Lucian's fictional and satiric travel dialogue, True Story, is a form that has been often copied over the centuries. Elements of his story, such as travel to the moon, inspired later science fiction. His presence in another world allowed Lucian and his imitators to poke fun at or question the things of this world, whether it be national heroes and philosophers, misplaced patriotism or the more subtle lies of contemporary writers. Beyond symbolism, social commentary and parody , however, Lucian's True Story allows the reader a humorous but interesting flight of fancy to undiscovered worlds.

Jonathan Swift's Gulliver's Travels is one of the best known stories of European literature. Although the book is most often read as a children's fairy tale, the story is intended as satire. In fact, Swift wrote to his friend, Alexander Pope, that the book was intended to "vex the world, not to divert it." Swift comments on the wars of religion, and a myriad of problems with England, its leadership and its people. Many allusions can be caught by the careful reader, but many more through the passage of time and Swift's fabulous and incredible descriptions are lost to all but the most perceptive. However, Lucian's influence on Gulliver's Travels can't be missed. The authors attack many of the same institutions and use similar devices to satirize their world.

Lucian's diatribe against irresponsible and dishonest writers, is mirrored in Gulliver's Travels. Lucian describes how "lots of other writers have shown a preference for the same technique: under the guise of reporting their travels abroad they spin yarns of huge monsters, savage tribes, and strange ways of life." Gulliver excuses himself from writing down his adventures amidst the giants of Brobdingnag, by saying:

" ...That nothing could now pass which was not extraordinary; wherein I doubted, some Authors less consulted Truth than their own Vanity or Interest, or the Diversion of ignorant Readers.
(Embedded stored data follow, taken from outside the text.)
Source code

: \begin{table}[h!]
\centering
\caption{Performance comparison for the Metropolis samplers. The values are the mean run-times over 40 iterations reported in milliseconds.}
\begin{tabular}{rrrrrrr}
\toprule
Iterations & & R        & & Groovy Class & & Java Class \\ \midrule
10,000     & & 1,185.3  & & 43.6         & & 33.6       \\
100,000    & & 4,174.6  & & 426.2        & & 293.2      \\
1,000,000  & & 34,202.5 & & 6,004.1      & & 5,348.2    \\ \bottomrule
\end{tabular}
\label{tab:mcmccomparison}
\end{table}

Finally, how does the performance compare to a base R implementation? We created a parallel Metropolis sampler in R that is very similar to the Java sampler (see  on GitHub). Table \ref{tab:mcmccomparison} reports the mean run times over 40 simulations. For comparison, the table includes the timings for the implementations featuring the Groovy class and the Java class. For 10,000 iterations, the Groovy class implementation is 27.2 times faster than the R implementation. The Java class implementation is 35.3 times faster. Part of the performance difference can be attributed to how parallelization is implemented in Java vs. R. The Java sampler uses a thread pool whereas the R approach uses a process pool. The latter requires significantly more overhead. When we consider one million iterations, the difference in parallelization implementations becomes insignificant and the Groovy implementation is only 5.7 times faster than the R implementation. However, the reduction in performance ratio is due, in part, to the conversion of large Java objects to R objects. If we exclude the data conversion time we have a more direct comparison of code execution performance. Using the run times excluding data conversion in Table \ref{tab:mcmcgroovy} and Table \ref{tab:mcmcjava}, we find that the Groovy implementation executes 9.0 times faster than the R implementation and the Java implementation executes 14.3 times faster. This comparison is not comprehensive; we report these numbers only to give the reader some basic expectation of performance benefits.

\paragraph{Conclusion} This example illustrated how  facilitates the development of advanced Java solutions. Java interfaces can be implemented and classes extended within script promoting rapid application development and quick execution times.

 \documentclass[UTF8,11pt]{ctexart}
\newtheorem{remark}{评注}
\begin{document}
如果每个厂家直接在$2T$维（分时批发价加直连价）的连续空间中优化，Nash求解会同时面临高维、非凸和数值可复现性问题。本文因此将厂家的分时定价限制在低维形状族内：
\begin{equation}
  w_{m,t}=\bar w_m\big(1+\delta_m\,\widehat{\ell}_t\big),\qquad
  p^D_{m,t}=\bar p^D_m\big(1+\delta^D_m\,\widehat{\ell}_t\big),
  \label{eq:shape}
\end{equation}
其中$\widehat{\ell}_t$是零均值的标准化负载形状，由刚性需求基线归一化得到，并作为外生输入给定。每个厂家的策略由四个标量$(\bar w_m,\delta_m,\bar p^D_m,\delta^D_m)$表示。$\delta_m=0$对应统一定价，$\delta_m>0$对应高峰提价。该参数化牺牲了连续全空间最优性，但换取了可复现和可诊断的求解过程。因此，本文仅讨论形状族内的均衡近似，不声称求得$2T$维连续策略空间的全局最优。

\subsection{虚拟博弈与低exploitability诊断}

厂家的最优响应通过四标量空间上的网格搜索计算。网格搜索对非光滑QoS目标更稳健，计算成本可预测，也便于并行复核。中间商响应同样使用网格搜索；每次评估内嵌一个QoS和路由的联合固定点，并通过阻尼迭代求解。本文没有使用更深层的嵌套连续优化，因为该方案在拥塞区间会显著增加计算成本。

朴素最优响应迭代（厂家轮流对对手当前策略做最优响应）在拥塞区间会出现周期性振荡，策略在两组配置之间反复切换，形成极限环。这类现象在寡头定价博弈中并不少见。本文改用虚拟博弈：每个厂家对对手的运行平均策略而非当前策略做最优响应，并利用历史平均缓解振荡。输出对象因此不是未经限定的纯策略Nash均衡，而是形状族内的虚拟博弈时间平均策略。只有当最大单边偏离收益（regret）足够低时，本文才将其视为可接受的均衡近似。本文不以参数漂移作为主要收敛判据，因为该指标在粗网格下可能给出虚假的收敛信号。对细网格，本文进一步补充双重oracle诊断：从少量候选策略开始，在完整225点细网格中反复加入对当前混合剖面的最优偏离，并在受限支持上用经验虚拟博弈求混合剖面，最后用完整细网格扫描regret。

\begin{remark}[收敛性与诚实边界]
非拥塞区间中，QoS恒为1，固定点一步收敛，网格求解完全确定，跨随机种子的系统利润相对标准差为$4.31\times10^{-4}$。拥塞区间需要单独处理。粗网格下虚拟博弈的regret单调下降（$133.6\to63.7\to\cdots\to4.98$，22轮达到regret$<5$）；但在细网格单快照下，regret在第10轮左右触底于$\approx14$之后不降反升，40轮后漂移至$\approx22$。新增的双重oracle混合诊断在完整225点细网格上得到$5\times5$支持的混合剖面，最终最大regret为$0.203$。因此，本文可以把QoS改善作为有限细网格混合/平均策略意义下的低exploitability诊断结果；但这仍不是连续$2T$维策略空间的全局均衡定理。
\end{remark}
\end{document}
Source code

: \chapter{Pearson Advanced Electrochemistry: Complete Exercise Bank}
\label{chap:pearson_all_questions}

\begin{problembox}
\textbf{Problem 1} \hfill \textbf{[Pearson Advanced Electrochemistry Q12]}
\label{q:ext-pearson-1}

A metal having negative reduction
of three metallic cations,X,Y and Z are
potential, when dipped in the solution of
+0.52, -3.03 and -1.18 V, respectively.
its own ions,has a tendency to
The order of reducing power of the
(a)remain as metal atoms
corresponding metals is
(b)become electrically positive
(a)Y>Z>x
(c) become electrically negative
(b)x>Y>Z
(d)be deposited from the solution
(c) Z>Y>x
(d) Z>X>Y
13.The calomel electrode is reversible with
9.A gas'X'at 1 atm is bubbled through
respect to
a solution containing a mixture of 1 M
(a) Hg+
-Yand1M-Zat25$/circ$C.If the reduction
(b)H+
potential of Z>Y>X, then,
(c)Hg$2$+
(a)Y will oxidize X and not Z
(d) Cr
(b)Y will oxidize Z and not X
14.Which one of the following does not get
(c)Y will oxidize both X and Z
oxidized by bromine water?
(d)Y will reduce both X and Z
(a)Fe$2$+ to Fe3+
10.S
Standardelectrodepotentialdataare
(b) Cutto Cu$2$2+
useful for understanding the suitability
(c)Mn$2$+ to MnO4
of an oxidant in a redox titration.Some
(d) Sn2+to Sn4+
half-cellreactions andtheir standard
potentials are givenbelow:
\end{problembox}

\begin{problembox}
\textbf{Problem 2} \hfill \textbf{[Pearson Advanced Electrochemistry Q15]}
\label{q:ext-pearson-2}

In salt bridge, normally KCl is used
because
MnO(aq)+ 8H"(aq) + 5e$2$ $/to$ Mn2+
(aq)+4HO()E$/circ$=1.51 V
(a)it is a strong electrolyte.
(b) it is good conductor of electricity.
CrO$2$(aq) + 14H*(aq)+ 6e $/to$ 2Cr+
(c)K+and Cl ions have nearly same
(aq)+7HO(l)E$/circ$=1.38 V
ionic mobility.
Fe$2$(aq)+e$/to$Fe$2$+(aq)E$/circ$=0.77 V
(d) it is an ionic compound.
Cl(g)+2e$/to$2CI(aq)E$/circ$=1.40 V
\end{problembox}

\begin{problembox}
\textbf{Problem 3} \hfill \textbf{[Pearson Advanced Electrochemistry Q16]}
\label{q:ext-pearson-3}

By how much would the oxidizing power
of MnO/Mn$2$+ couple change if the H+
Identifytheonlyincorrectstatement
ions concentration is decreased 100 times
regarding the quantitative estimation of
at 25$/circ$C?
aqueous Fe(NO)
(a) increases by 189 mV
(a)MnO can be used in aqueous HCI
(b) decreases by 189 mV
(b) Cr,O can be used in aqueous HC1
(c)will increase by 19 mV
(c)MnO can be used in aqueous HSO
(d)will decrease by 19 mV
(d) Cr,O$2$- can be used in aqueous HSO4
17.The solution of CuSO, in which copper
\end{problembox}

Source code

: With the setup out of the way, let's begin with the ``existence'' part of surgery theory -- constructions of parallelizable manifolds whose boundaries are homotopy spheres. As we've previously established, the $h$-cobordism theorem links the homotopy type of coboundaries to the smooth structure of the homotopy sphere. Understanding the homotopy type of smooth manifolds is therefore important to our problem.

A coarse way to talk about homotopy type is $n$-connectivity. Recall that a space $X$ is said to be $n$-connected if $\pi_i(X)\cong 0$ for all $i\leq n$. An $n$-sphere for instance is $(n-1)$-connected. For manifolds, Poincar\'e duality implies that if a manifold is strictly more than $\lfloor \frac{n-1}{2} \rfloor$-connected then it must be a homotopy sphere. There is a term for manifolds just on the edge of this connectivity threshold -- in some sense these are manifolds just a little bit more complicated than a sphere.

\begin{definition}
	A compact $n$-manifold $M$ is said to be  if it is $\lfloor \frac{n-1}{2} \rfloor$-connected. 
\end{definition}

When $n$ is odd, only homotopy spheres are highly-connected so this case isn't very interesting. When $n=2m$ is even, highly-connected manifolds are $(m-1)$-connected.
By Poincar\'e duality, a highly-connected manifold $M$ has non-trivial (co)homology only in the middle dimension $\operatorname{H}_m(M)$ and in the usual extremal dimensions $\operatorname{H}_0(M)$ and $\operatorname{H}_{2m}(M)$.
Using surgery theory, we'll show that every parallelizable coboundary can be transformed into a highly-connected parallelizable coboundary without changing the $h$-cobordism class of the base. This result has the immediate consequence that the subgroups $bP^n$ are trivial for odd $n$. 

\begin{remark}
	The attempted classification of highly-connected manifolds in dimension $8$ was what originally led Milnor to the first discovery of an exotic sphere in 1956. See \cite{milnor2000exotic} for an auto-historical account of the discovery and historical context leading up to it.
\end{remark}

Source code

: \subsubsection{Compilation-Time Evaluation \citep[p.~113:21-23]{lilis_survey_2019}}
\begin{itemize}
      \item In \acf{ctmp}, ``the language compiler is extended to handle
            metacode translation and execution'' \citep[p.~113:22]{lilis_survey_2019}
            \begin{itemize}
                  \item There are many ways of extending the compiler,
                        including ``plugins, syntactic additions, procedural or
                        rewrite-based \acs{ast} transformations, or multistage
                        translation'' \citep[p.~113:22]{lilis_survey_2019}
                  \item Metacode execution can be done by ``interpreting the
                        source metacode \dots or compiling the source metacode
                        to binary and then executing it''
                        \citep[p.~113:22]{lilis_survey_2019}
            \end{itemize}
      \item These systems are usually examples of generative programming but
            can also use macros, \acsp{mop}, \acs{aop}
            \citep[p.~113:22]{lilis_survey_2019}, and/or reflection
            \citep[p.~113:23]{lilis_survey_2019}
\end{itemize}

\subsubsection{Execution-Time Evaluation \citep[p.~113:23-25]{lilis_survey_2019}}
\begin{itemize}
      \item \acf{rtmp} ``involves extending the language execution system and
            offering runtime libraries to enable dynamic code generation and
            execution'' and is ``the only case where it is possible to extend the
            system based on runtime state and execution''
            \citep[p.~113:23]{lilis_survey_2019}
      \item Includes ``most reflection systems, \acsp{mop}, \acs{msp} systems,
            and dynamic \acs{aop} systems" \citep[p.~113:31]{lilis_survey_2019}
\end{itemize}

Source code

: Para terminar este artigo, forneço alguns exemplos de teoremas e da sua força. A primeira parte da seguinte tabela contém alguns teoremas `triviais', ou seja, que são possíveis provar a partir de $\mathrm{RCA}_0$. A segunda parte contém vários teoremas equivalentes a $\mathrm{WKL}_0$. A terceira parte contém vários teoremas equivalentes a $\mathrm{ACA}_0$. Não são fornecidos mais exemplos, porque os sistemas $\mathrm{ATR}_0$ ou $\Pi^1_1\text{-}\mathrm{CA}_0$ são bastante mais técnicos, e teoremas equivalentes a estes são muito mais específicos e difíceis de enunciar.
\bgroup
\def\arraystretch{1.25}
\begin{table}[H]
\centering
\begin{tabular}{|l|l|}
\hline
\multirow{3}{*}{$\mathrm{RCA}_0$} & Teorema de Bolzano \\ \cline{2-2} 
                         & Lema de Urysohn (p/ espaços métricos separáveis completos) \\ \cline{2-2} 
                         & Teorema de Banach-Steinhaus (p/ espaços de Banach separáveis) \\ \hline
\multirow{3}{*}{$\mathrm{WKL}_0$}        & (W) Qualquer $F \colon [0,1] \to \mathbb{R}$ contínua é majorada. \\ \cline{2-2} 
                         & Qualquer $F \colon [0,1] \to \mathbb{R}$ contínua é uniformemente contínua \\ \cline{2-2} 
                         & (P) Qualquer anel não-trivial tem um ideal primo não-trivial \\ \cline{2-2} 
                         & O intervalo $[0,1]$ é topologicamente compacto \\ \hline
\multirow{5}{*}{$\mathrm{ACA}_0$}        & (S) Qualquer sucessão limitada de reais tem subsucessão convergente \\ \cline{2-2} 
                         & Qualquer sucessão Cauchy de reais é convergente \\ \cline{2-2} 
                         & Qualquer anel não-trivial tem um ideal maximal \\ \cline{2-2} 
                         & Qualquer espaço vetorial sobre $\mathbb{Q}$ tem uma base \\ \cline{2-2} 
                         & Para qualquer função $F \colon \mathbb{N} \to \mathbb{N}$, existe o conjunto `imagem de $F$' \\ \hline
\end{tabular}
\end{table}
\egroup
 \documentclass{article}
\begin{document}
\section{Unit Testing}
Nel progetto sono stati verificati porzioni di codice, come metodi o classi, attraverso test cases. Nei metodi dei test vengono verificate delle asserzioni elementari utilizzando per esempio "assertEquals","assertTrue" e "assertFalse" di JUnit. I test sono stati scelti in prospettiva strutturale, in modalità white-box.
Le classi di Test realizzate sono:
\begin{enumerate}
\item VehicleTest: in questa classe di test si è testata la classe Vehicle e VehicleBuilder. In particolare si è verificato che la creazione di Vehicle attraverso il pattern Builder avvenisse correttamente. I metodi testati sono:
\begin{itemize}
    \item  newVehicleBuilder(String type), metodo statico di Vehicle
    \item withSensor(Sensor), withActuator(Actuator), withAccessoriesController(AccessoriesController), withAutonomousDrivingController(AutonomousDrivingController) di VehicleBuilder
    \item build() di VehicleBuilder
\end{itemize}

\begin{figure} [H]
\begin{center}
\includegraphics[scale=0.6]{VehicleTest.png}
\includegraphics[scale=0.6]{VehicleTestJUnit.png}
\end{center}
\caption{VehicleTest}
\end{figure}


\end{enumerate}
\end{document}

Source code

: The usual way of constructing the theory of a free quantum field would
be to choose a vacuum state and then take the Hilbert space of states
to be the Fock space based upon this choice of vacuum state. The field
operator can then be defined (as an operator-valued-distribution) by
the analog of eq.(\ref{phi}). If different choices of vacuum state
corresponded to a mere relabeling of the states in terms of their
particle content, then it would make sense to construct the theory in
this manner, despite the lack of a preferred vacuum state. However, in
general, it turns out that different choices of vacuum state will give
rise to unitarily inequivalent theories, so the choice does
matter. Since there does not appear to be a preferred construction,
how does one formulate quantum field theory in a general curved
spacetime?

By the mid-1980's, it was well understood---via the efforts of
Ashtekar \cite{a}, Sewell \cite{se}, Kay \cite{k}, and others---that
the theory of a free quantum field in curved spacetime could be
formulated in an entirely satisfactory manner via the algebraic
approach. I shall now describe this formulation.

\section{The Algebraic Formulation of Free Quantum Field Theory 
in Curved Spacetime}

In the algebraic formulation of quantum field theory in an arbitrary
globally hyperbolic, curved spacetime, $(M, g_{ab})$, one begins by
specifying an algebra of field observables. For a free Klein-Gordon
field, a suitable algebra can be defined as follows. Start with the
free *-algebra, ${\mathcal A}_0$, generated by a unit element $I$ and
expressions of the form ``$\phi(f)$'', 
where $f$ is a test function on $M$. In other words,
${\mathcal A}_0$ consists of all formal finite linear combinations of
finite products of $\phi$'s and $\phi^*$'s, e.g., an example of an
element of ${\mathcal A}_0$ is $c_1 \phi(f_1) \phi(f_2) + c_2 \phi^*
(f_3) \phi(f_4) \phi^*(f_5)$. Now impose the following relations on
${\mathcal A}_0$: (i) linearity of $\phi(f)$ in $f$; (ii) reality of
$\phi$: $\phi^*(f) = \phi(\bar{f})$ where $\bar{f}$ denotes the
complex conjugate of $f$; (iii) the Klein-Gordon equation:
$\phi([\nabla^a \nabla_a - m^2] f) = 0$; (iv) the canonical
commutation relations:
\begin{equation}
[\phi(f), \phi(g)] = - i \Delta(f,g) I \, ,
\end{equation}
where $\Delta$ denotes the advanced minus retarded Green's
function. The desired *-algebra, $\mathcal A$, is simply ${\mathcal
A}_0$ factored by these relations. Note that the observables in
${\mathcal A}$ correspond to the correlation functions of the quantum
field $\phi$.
That my own Story could contain little besides common Events, without those ornamental Descriptions of strange Plants, Trees, Birds, and other Animals; or the barbarous Customs and Idolatry of savage People, with which most Writers abound."

Swift also borrows Lucian's emphasis on human anatomy and sex. Lucian describes sex with trees, men being hung by their penises, and other men using their member as a post on which to fix a sail.